Large number of deletes in a transaction

fried_empanada · July 21, 2023, 10:03pm

Hey all, currently I am implementing the database operations for deleting all the information related to a particular user when a user wants to delete his/her account; this involves deleting the user’s data that spread across multiple collections, and ideally I would like to perform deleteMany() operations across multiple collections in an all-or-nothing transaction in order to ensure data consistency because some of these data are interconnected, such as the user’s posts, likes, etc.

The number of deleteMany() operations to be included in the transaction would likely vary from anywhere around tens of thousands to around tens of millions, my question is that I read in this post (Performance Best Practices: Transactions and Read / Write Concerns | MongoDB Blog) that “For operations that need to modify more than 1,000 documents, developers should break the transaction into separate parts that process documents in batches.”, and I am wondering if this limit applies to document delete operations or only document update operations. I also read on this page (https://www.mongodb.com/docs/manual/core/transactions-production-consideration/#oplog-size-limit) that starting in version 4.2, MongoDB can create as many oplog entries as necessary instead of limiting all the oplog to a single 16 MB object, so I am also not sure if the 1,000 documents limit is still valid. Either way, I would like to seek some advice and recommendations on how to approach this issue.

Thanks a lot in advance!

Kobe_W · July 22, 2023, 4:56am

Do you have to delete all those data ? can you simply add a “deleted” bool flag to that user account instead?
Do you have to always delete all those related resources? some may fail to delete but perhaps you don’t have to delete them if they will never be used again.

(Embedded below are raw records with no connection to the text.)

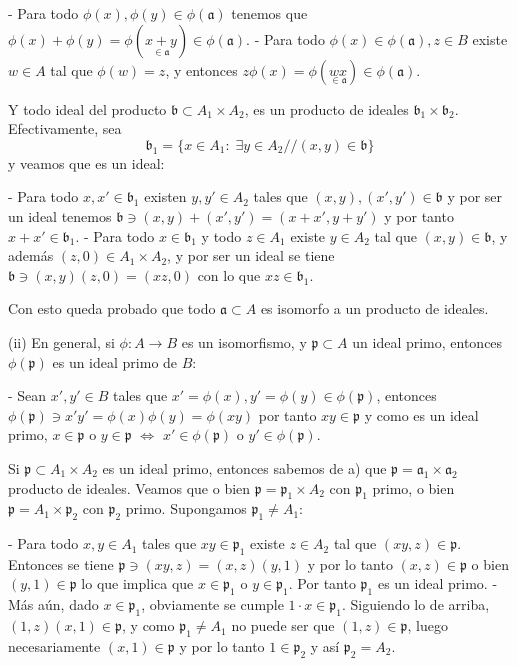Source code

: \documentclass[../main.tex]{subfiles}
\begin{document}
- Para todo $\phi(x),\phi(y)\in \phi(\mathfrak a)$ tenemos que $\phi(x)+\phi(y) = \phi(\underset{\in \mathfrak a}{x+y}) \in \phi(\mathfrak a)$.
- Para todo $\phi(x)\in \phi(\mathfrak a),z\in B$ existe $w\in A$ tal que $\phi(w) = z$, y entonces $z\phi(x) = \phi(\underset{\in \mathfrak a}{wx}) \in \phi(\mathfrak a)$.

Y todo ideal del producto $\mathfrak b \subset A_1\times A_2$, es un producto de ideales $\mathfrak b_1 \times \mathfrak b_2$. Efectivamente, sea
$$
\mathfrak b_1 = \{x\in A_1: \; \exists y\in A_2//(x,y)\in \mathfrak b\}
$$
y veamos que es un ideal:

- Para todo $x, x' \in \mathfrak b_1$ existen $y,y' \in A_2$ tales que $(x,y),(x',y')\in \mathfrak b$ y por ser un ideal tenemos $\mathfrak b \ni (x,y)+(x',y') = (x+x',y+y')$ y por tanto $x+x' \in \mathfrak b_1$.
- Para todo $x\in \mathfrak b_1$ y todo $z\in A_1$ existe $y\in A_2$ tal que $(x,y)\in \mathfrak b$, y además $(z,0)\in A_1\times A_2$, y por ser un ideal se tiene $\mathfrak b\ni (x,y)(z,0) = (xz,0)$ con lo que $xz \in \mathfrak b_1$.

Con esto queda probado que todo $\mathfrak a \subset A$ es isomorfo a un producto de ideales.

(ii) En general, si $\phi:A\to B$ es un isomorfismo, y $\mathfrak p \subset A$ un ideal primo, entonces $\phi(\mathfrak p)$ es un ideal primo de $B$:

- Sean $x',y' \in B$ tales que $x' = \phi(x), y' = \phi(y)\in \phi(\mathfrak p)$, entonces $\phi(\mathfrak p) \ni x'y' = \phi(x)\phi(y) = \phi(xy) $ por tanto $xy\in \mathfrak p$ y como es un ideal primo, $x \in \mathfrak p$ o $y\in \mathfrak p$ $\iff$ $x' \in \phi(\mathfrak p)$ o $y' \in \phi(\mathfrak p)$.

Si $\mathfrak p \subset A_1\times A_2$ es un ideal primo, entonces sabemos de a)  que $\mathfrak p = \mathfrak a_1\times \mathfrak a_2$ producto de ideales. Veamos que o bien $\mathfrak p = \mathfrak p_1\times A_2$ con $\mathfrak p_1$ primo, o bien $\mathfrak p = A_1\times \mathfrak p_2$ con $\mathfrak p_2$ primo. Supongamos $\mathfrak p_1 \neq A_1$:

- Para todo $x,y \in A_1$ tales que $xy\in \mathfrak p_1$  existe $z\in A_2$ tal que $(xy,z)\in \mathfrak p$. Entonces se tiene $\mathfrak p \ni (xy,z) = (x,z)(y,1)$ y por lo tanto $(x,z)\in \mathfrak p$ o bien $(y,1)\in \mathfrak p$ lo que implica que $x\in \mathfrak p_1$ o $y \in \mathfrak p_1$. Por tanto $\mathfrak p_1$ es un ideal primo.
- Más aún, dado $x\in \mathfrak p_1$, obviamente se cumple $1\cdot x \in \mathfrak p_1$. Siguiendo lo de arriba, $(1,z)(x,1) \in \mathfrak p$, y como $\mathfrak p_1\neq A_1$ no puede ser que $(1,z)\in \mathfrak p$, luego necesariamente $(x,1)\in \mathfrak p$ y por lo tanto $1\in\mathfrak p_2$ y así $\mathfrak p_2 = A_2$.
\end{document}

Using a very big transaction is almost never good idea. Big transactions consume more resources and can cause performance impact.

fried_empanada · July 22, 2023, 9:58pm

Hi @Kobe_W,

I see, those are very good points. I actually have a follow-up question with regards to the second point: say if I delete the single user profile document belonging to user A, but do not delete the resources related to that user in other collections (those resources would reference that user by that user profile document’s ObjectId), then when a new user, say user B, signs up, is there any chance that the ObjectId originally assigned to user A’s user profile document will be “recycled” and assigned to user B’s user profile document, and therefore cause the system to mis-assign user A’s stale/left-over resources to user B and essentially allow user B to access user A’s resources? Basically I think this boils down to the question of whether or not deleted documents’ ObjectIds (the _id field) will be “recycled” and re-used by new documents in the future?

Thanks for the help again!

Kobe_W · July 23, 2023, 12:33am

for each signup, a new object id is generated and assigned to that specific user. so no recycle.

John_Sewell · July 23, 2023, 1:01pm

Take a look at how an object id is constructed:

From a comment elsewhere someone pointed out that the driver may generate this if inserting in a driver, or the server will if run on the server via shell etc.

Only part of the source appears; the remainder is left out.